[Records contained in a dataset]
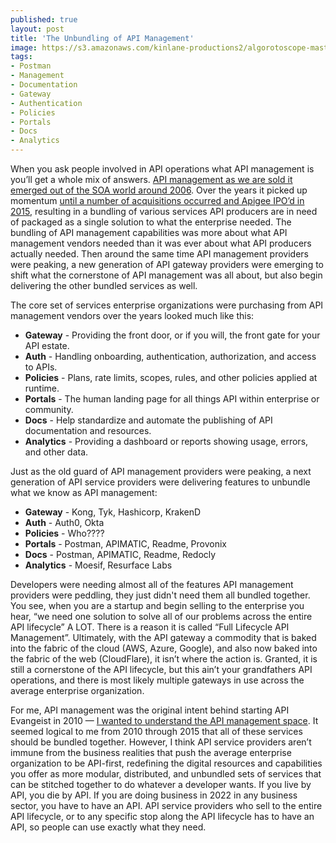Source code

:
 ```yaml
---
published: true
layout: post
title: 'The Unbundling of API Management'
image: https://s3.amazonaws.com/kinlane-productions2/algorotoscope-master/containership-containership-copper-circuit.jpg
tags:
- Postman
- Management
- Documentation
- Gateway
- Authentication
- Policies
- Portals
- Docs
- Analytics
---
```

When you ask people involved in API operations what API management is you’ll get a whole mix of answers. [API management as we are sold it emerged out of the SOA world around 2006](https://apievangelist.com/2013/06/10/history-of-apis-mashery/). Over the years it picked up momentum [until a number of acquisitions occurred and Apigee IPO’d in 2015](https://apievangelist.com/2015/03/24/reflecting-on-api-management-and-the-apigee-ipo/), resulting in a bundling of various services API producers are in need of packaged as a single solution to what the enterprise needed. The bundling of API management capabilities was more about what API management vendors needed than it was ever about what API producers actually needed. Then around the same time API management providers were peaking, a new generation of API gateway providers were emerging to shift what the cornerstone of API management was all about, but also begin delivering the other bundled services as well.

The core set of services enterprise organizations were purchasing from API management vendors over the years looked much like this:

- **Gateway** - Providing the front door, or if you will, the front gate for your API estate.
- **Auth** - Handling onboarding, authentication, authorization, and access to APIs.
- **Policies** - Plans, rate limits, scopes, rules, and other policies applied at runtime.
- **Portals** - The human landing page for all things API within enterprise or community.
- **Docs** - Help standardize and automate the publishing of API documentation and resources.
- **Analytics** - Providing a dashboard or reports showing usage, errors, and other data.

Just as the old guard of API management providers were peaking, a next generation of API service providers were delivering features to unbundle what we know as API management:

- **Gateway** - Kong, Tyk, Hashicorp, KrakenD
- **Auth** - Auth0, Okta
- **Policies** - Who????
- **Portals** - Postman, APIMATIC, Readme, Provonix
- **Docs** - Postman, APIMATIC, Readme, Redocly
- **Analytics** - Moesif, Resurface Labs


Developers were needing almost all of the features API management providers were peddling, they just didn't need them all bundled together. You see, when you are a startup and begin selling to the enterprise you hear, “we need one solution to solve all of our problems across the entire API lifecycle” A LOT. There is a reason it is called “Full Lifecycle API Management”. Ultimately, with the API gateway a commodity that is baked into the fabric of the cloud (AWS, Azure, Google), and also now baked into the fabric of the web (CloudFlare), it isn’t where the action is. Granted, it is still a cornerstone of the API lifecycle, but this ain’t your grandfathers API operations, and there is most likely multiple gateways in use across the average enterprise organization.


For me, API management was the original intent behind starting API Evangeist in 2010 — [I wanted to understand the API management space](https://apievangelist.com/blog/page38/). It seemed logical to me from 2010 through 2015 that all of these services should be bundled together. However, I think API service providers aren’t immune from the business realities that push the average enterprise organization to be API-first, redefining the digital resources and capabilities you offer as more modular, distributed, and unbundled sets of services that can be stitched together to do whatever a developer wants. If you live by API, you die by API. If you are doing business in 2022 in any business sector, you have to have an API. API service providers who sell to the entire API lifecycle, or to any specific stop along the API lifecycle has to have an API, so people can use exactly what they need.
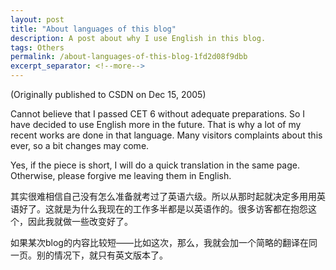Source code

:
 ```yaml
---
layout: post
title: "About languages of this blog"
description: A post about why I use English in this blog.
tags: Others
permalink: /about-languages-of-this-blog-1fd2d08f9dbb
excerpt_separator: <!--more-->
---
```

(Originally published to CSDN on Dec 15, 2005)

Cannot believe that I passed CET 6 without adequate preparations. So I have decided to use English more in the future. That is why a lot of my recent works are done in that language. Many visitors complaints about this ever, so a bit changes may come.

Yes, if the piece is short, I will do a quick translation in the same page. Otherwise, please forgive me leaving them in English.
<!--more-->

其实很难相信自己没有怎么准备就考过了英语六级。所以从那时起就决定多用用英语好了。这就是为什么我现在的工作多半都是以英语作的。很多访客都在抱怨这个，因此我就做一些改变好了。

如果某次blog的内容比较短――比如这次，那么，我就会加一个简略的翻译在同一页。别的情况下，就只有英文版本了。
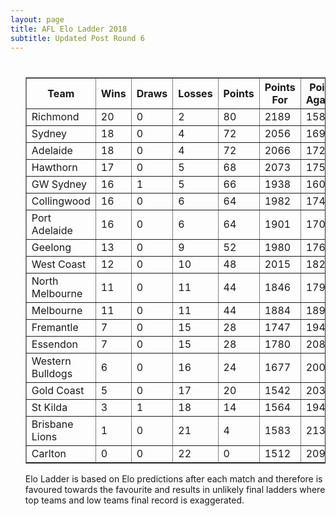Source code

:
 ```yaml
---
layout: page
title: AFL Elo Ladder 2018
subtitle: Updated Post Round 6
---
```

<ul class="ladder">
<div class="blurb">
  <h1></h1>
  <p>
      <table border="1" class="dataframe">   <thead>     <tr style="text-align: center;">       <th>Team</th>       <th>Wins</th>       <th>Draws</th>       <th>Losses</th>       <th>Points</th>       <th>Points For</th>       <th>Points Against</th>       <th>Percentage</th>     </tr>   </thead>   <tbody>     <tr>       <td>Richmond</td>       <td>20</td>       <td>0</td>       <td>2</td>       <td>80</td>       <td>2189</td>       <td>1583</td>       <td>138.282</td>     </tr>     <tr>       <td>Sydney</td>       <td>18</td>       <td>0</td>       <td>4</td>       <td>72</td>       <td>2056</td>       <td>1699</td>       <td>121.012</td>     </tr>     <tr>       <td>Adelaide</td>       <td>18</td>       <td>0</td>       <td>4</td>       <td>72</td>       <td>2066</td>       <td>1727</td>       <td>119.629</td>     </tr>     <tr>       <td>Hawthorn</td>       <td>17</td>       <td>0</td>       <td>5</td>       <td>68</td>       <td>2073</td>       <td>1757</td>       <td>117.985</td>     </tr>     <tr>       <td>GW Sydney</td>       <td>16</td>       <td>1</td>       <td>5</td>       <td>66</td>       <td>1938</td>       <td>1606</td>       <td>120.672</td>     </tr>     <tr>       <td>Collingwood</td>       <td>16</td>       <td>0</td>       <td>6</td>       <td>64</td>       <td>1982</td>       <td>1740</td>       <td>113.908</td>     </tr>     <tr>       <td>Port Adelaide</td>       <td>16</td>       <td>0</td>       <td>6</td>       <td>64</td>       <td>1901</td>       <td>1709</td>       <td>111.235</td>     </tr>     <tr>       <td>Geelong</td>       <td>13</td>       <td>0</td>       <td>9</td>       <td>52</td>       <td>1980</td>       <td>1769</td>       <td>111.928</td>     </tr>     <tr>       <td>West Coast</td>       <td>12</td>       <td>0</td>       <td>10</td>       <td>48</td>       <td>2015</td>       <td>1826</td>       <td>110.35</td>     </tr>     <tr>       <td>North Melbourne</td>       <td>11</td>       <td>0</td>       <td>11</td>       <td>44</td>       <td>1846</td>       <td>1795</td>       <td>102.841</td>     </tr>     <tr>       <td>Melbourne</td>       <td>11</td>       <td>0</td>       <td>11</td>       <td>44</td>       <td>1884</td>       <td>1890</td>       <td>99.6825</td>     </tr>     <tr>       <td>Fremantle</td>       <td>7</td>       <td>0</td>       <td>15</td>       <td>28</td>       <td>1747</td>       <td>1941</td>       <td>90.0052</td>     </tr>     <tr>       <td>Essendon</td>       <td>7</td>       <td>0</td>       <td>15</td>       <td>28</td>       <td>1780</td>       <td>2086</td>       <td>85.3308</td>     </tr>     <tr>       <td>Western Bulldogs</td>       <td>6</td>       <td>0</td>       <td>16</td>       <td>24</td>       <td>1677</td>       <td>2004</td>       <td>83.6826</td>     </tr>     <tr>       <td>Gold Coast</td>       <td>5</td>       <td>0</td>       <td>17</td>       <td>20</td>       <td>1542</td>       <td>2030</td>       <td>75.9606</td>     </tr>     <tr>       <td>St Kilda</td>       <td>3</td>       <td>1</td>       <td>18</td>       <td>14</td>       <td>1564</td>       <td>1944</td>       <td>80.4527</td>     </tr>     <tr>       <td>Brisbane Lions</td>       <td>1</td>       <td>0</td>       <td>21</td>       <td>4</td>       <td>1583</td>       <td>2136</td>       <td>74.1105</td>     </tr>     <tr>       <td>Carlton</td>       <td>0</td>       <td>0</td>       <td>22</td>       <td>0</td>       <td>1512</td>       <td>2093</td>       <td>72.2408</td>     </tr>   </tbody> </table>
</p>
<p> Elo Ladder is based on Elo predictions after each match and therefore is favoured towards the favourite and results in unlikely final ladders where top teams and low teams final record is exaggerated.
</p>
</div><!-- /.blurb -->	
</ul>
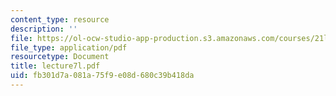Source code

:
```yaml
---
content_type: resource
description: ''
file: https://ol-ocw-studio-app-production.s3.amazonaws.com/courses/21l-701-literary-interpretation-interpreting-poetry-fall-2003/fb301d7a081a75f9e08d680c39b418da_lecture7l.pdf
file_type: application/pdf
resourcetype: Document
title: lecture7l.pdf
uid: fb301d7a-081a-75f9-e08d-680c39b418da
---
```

--

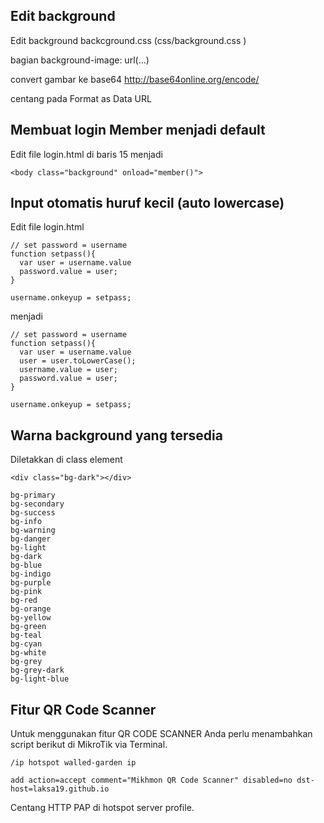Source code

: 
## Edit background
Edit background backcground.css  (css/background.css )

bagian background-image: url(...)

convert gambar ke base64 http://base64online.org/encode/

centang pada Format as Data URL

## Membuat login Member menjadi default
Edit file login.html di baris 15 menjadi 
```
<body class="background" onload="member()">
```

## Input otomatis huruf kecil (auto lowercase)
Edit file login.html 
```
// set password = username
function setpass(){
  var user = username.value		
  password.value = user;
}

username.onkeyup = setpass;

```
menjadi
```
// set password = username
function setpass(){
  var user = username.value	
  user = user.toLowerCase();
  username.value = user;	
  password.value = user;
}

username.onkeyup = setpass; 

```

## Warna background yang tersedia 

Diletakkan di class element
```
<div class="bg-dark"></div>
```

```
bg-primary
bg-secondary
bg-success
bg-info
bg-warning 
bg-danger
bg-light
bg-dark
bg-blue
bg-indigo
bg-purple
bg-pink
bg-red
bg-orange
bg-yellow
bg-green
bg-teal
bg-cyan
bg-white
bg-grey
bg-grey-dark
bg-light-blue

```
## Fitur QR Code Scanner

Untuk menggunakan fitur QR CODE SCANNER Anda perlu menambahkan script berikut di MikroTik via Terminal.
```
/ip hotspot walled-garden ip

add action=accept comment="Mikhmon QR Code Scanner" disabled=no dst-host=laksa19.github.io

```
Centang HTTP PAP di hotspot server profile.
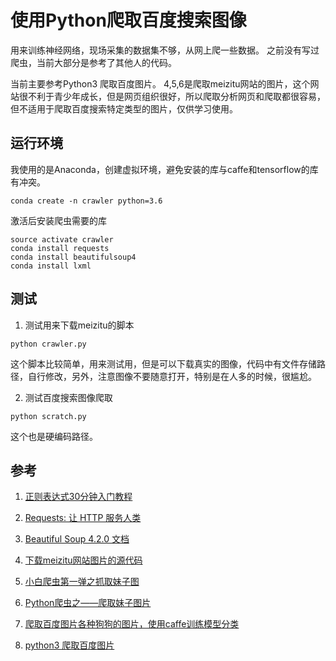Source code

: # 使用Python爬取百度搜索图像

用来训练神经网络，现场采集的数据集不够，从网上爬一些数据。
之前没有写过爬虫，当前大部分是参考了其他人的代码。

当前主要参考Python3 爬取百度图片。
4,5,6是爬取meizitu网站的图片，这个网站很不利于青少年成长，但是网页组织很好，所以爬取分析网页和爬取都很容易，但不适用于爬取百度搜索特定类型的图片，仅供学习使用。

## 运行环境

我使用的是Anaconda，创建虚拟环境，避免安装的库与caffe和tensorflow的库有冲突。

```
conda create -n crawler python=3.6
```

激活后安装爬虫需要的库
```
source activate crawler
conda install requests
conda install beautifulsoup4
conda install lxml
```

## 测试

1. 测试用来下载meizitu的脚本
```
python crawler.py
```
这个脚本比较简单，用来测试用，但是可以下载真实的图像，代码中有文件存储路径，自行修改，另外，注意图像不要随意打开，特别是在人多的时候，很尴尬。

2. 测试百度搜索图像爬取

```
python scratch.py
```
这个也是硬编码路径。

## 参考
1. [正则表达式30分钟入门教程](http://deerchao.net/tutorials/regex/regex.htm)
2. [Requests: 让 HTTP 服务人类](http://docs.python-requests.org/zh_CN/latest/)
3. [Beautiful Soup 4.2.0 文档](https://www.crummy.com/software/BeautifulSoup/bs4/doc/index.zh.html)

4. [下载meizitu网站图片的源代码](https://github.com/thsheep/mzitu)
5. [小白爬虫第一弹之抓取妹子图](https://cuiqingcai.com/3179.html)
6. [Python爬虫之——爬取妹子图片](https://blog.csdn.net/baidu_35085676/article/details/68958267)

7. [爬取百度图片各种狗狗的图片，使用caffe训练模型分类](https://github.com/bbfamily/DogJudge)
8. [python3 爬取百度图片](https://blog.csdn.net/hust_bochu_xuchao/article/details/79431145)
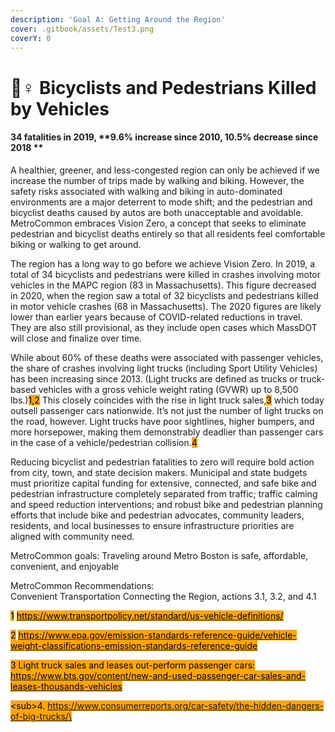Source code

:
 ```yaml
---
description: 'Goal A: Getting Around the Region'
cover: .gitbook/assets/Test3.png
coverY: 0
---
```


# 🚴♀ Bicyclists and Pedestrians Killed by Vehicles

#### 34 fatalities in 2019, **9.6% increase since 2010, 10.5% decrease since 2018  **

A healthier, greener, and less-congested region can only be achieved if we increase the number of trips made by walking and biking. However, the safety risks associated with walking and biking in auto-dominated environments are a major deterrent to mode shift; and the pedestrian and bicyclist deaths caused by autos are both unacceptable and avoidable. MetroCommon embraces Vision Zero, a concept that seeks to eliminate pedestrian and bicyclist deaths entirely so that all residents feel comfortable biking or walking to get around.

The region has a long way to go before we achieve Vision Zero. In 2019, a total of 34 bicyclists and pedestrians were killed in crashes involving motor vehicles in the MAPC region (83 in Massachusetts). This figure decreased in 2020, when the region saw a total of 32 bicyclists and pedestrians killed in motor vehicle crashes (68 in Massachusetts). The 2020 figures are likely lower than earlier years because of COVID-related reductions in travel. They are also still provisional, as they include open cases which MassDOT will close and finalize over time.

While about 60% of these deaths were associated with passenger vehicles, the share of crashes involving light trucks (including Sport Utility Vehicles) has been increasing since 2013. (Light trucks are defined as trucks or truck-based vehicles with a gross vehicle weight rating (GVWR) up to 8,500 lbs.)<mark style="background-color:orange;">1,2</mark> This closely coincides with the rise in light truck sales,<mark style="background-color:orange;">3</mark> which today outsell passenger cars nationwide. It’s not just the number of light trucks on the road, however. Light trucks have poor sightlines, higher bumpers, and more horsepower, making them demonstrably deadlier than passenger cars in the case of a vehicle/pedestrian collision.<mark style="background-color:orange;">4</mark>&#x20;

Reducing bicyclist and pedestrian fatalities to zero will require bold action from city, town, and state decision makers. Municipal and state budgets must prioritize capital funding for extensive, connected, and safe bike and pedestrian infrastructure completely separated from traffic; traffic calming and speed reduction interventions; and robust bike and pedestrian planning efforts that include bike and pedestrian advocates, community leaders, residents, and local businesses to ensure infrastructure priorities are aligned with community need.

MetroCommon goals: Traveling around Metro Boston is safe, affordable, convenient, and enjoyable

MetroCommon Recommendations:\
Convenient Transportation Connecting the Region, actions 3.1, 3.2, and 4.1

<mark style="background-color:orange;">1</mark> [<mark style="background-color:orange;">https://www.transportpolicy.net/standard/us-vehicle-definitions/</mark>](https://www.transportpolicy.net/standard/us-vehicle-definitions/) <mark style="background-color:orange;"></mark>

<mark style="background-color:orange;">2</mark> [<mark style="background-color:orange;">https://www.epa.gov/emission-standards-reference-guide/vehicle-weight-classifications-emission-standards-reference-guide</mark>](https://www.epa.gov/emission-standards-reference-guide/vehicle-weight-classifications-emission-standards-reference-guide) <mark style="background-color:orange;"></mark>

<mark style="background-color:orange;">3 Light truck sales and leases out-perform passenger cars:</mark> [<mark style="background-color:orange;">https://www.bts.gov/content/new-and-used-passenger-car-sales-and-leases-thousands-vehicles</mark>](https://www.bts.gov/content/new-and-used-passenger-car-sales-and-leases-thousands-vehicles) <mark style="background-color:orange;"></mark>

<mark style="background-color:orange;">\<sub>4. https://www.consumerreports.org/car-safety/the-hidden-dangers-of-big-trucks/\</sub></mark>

▶ Exercise brief
How many lines in the records above contain the string "requests"? State the number and nothing more.

▶ Output for this exercise
2